Dra. Deborah concorda em olhar a diversidade com naturalidade e acredita que independente das dificuldades, tem muita beleza e alegria nessa caminhada:

“Eu acredito, de verdade, que a inclusão só é feita quando todo mundo está junto. A gente segrega e isso não é inclusão. Não só a minha filha vai se beneficiar em estar com as crianças com desenvolvimento típico, como as crianças que não tem deficiência vão se beneficiar em estar com a minha filha. Temos tantos conceitos formados ao ver um diagnóstico que muitas vezes esquecemos de ver a pessoa que está por trás daquele laudo. Não esqueçam de olhar para criança antes de olhar para sua deficiência. Sei que não é fácil brincar com uma criança que interage pouco, mas acreditem, é transformador! Muitas vezes, vamos precisar de adaptação. Porém, quem precisa de adaptação é o ambiente, não a criança! Toda criança tem o seu próprio tempo e quem lida com criança com deficiência tem que saber esperar. No nosso caso, quando entendemos isso e fizemos as adaptações nos brinquedos e nas brincadeiras, a Cecilia começou a interagir mais e conseguimos brincar de tudo! Acredito que todos podem se conectar e brincar através do afeto e da empatia”.

Neste Dia das Crianças, a SOBED-RJ parabeniza todas as filhas e filhos dos associados e deixa o caminho aberto para uma nova caminhada de inclusão.
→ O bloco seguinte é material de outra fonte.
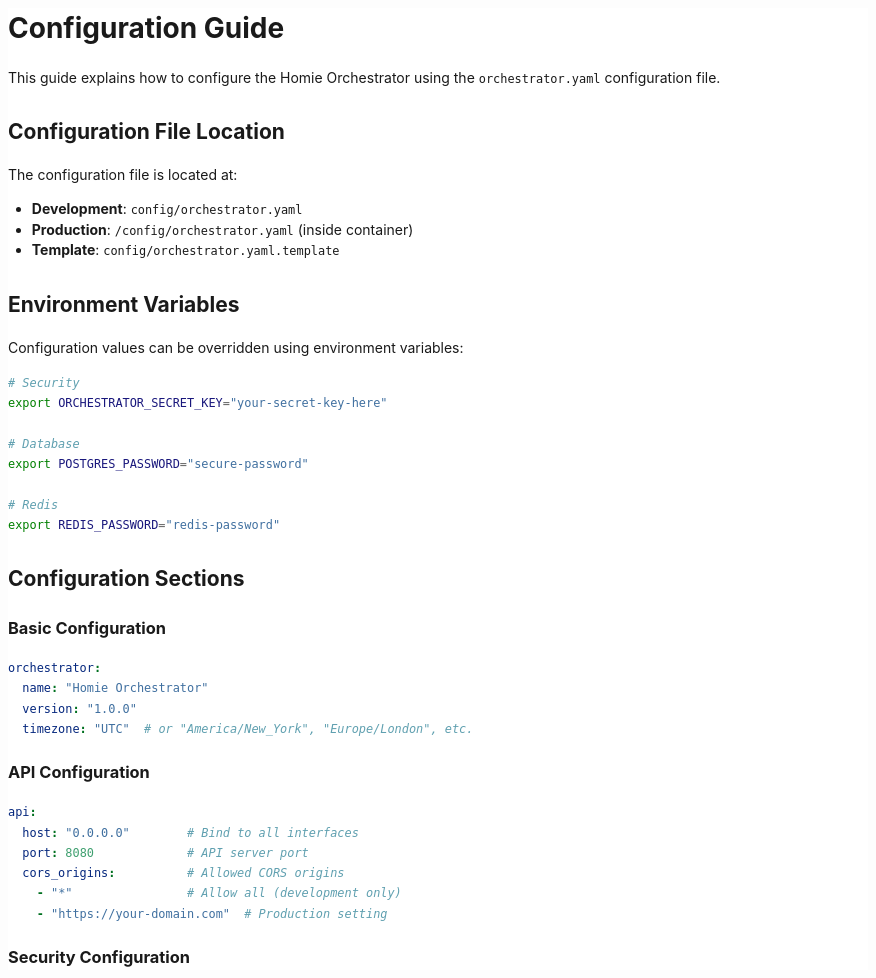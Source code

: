 # Configuration Guide

This guide explains how to configure the Homie Orchestrator using the `orchestrator.yaml` configuration file.

## Configuration File Location

The configuration file is located at:
- **Development**: `config/orchestrator.yaml`
- **Production**: `/config/orchestrator.yaml` (inside container)
- **Template**: `config/orchestrator.yaml.template`

## Environment Variables

Configuration values can be overridden using environment variables:

```bash
# Security
export ORCHESTRATOR_SECRET_KEY="your-secret-key-here"

# Database
export POSTGRES_PASSWORD="secure-password"

# Redis
export REDIS_PASSWORD="redis-password"
```

## Configuration Sections

### Basic Configuration

```yaml
orchestrator:
  name: "Homie Orchestrator"
  version: "1.0.0"
  timezone: "UTC"  # or "America/New_York", "Europe/London", etc.
```

### API Configuration

```yaml
api:
  host: "0.0.0.0"        # Bind to all interfaces
  port: 8080             # API server port
  cors_origins:          # Allowed CORS origins
    - "*"                # Allow all (development only)
    - "https://your-domain.com"  # Production setting
```

### Security Configuration
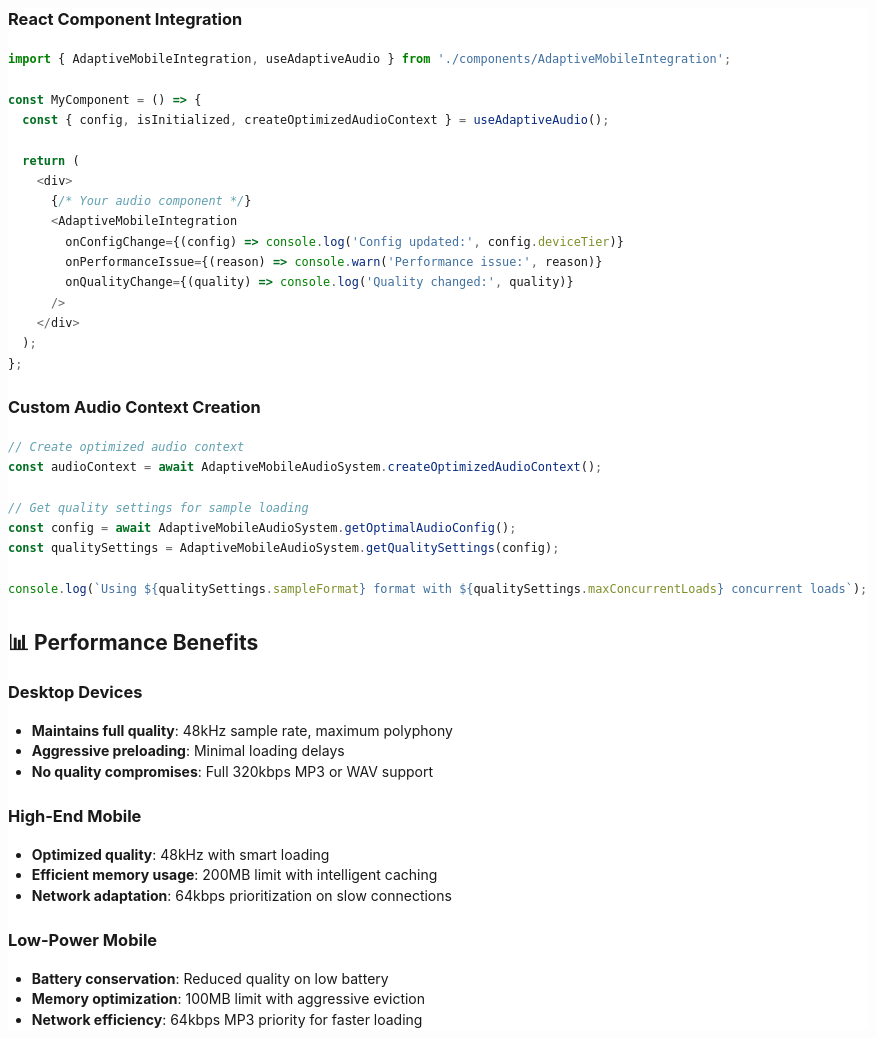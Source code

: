 ### React Component Integration

```typescript
import { AdaptiveMobileIntegration, useAdaptiveAudio } from './components/AdaptiveMobileIntegration';

const MyComponent = () => {
  const { config, isInitialized, createOptimizedAudioContext } = useAdaptiveAudio();
  
  return (
    <div>
      {/* Your audio component */}
      <AdaptiveMobileIntegration 
        onConfigChange={(config) => console.log('Config updated:', config.deviceTier)}
        onPerformanceIssue={(reason) => console.warn('Performance issue:', reason)}
        onQualityChange={(quality) => console.log('Quality changed:', quality)}
      />
    </div>
  );
};
```

### Custom Audio Context Creation

```typescript
// Create optimized audio context
const audioContext = await AdaptiveMobileAudioSystem.createOptimizedAudioContext();

// Get quality settings for sample loading
const config = await AdaptiveMobileAudioSystem.getOptimalAudioConfig();
const qualitySettings = AdaptiveMobileAudioSystem.getQualitySettings(config);

console.log(`Using ${qualitySettings.sampleFormat} format with ${qualitySettings.maxConcurrentLoads} concurrent loads`);
```

## 📊 Performance Benefits

### Desktop Devices
- **Maintains full quality**: 48kHz sample rate, maximum polyphony
- **Aggressive preloading**: Minimal loading delays
- **No quality compromises**: Full 320kbps MP3 or WAV support

### High-End Mobile
- **Optimized quality**: 48kHz with smart loading
- **Efficient memory usage**: 200MB limit with intelligent caching
- **Network adaptation**: 64kbps prioritization on slow connections

### Low-Power Mobile
- **Battery conservation**: Reduced quality on low battery
- **Memory optimization**: 100MB limit with aggressive eviction
- **Network efficiency**: 64kbps MP3 priority for faster loading
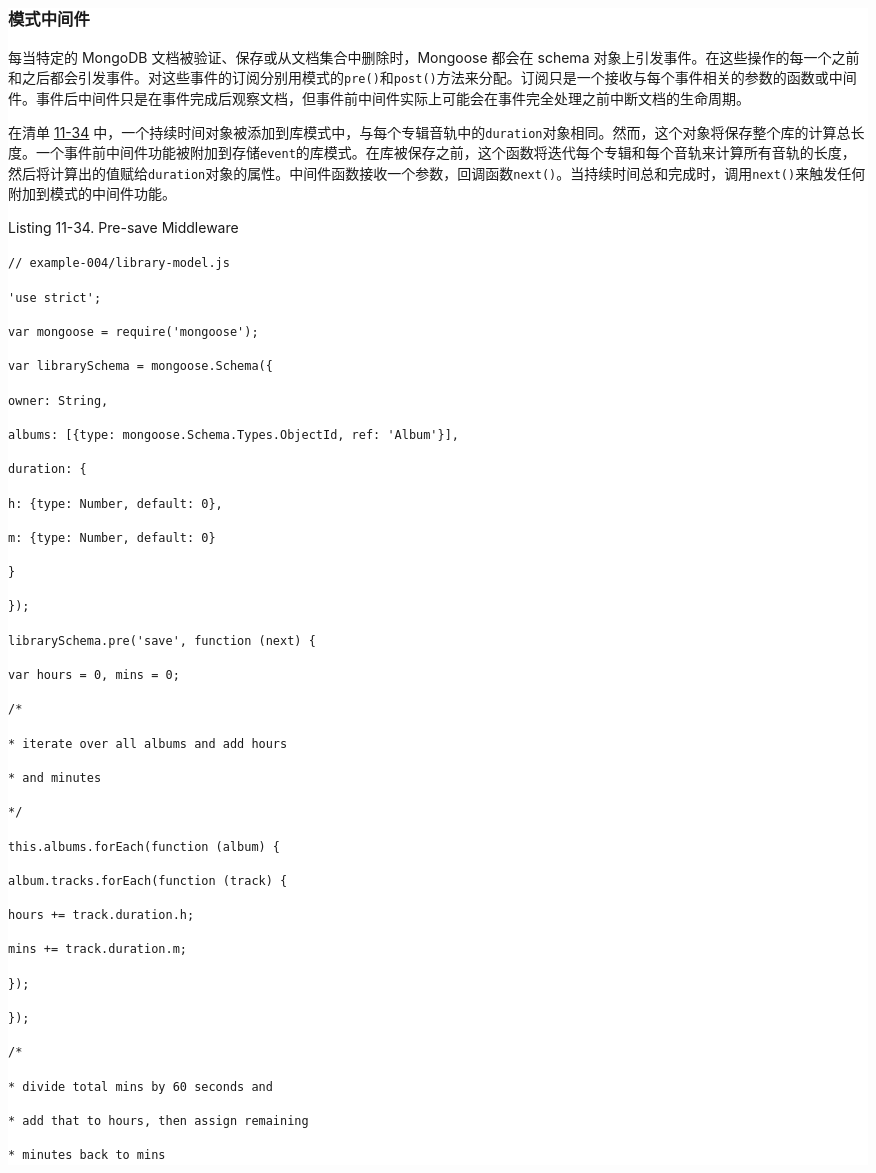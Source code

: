 ### 模式中间件

每当特定的 MongoDB 文档被验证、保存或从文档集合中删除时，Mongoose 都会在 schema 对象上引发事件。在这些操作的每一个之前和之后都会引发事件。对这些事件的订阅分别用模式的`pre()`和`post()`方法来分配。订阅只是一个接收与每个事件相关的参数的函数或中间件。事件后中间件只是在事件完成后观察文档，但事件前中间件实际上可能会在事件完全处理之前中断文档的生命周期。

在清单 [11-34](#FPar37) 中，一个持续时间对象被添加到库模式中，与每个专辑音轨中的`duration`对象相同。然而，这个对象将保存整个库的计算总长度。一个事件前中间件功能被附加到存储`event`的库模式。在库被保存之前，这个函数将迭代每个专辑和每个音轨来计算所有音轨的长度，然后将计算出的值赋给`duration`对象的属性。中间件函数接收一个参数，回调函数`next()`。当持续时间总和完成时，调用`next()`来触发任何附加到模式的中间件功能。

Listing 11-34\. Pre-save Middleware

`// example-004/library-model.js`

`'use strict';`

`var mongoose = require('mongoose');`

`var librarySchema = mongoose.Schema({`

`owner: String,`

`albums: [{type: mongoose.Schema.Types.ObjectId, ref: 'Album'}],`

`duration: {`

`h: {type: Number, default: 0},`

`m: {type: Number, default: 0}`

`}`

`});`

`librarySchema.pre('save', function (next) {`

`var hours = 0, mins = 0;`

`/*`

`* iterate over all albums and add hours`

`* and minutes`

`*/`

`this.albums.forEach(function (album) {`

`album.tracks.forEach(function (track) {`

`hours += track.duration.h;`

`mins += track.duration.m;`

`});`

`});`

`/*`

`* divide total mins by 60 seconds and`

`* add that to hours, then assign remaining`

`* minutes back to mins`

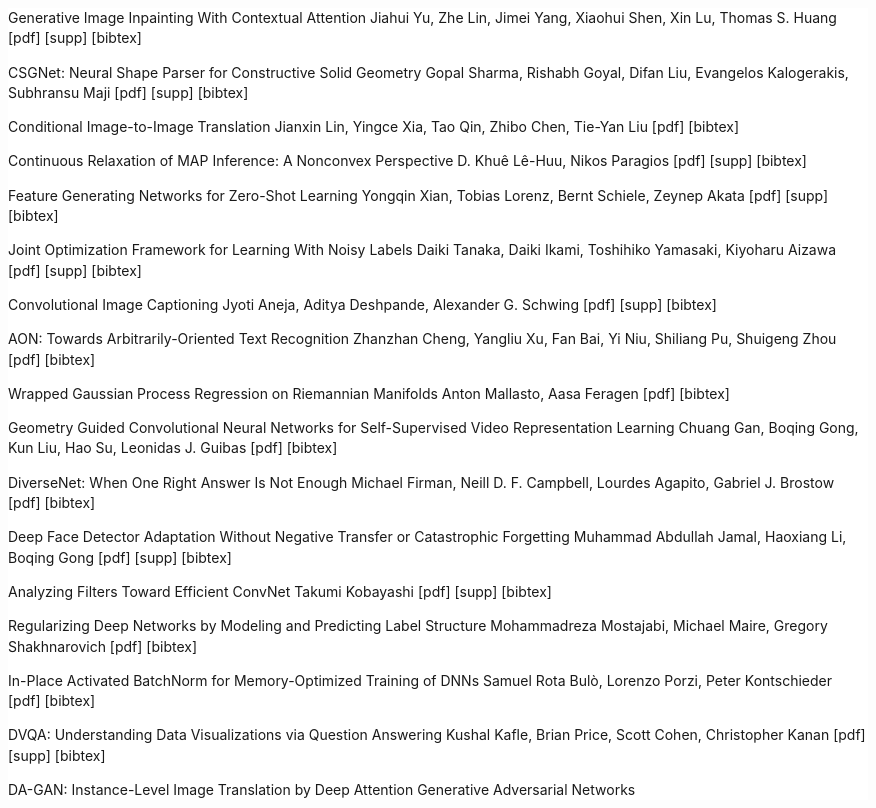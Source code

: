 Generative Image Inpainting With Contextual Attention
Jiahui Yu, Zhe Lin, Jimei Yang, Xiaohui Shen, Xin Lu, Thomas S. Huang
[pdf] [supp] [bibtex]

CSGNet: Neural Shape Parser for Constructive Solid Geometry
Gopal Sharma, Rishabh Goyal, Difan Liu, Evangelos Kalogerakis, Subhransu Maji
[pdf] [supp] [bibtex]

Conditional Image-to-Image Translation
Jianxin Lin, Yingce Xia, Tao Qin, Zhibo Chen, Tie-Yan Liu
[pdf] [bibtex]

Continuous Relaxation of MAP Inference: A Nonconvex Perspective
D. Khuê Lê-Huu, Nikos Paragios
[pdf] [supp] [bibtex]

Feature Generating Networks for Zero-Shot Learning
Yongqin Xian, Tobias Lorenz, Bernt Schiele, Zeynep Akata
[pdf] [supp] [bibtex]

Joint Optimization Framework for Learning With Noisy Labels
Daiki Tanaka, Daiki Ikami, Toshihiko Yamasaki, Kiyoharu Aizawa
[pdf] [supp] [bibtex]

Convolutional Image Captioning
Jyoti Aneja, Aditya Deshpande, Alexander G. Schwing
[pdf] [supp] [bibtex]

AON: Towards Arbitrarily-Oriented Text Recognition
Zhanzhan Cheng, Yangliu Xu, Fan Bai, Yi Niu, Shiliang Pu, Shuigeng Zhou
[pdf] [bibtex]

Wrapped Gaussian Process Regression on Riemannian Manifolds
Anton Mallasto, Aasa Feragen
[pdf] [bibtex]

Geometry Guided Convolutional Neural Networks for Self-Supervised Video Representation Learning
Chuang Gan, Boqing Gong, Kun Liu, Hao Su, Leonidas J. Guibas
[pdf] [bibtex]

DiverseNet: When One Right Answer Is Not Enough
Michael Firman, Neill D. F. Campbell, Lourdes Agapito, Gabriel J. Brostow
[pdf] [bibtex]

Deep Face Detector Adaptation Without Negative Transfer or Catastrophic Forgetting
Muhammad Abdullah Jamal, Haoxiang Li, Boqing Gong
[pdf] [supp] [bibtex]

Analyzing Filters Toward Efficient ConvNet
Takumi Kobayashi
[pdf] [supp] [bibtex]

Regularizing Deep Networks by Modeling and Predicting Label Structure
Mohammadreza Mostajabi, Michael Maire, Gregory Shakhnarovich
[pdf] [bibtex]

In-Place Activated BatchNorm for Memory-Optimized Training of DNNs
Samuel Rota Bulò, Lorenzo Porzi, Peter Kontschieder
[pdf] [bibtex]

DVQA: Understanding Data Visualizations via Question Answering
Kushal Kafle, Brian Price, Scott Cohen, Christopher Kanan
[pdf] [supp] [bibtex]

DA-GAN: Instance-Level Image Translation by Deep Attention Generative Adversarial Networks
“Eu sei que não vou conseguir fazer a minha filha andar e falar, mas iremos fazer de tudo para ela sempre sentir que é amada e respeitada e ter uma vida feliz e agradável”, finaliza a mãe da Beatriz, de 4 anos.

“Vamos sempre caminhar juntas; no colo, no andador, na cadeira de rodas ou aonde for”, encerra a mãe da Cecília, de 3 anos.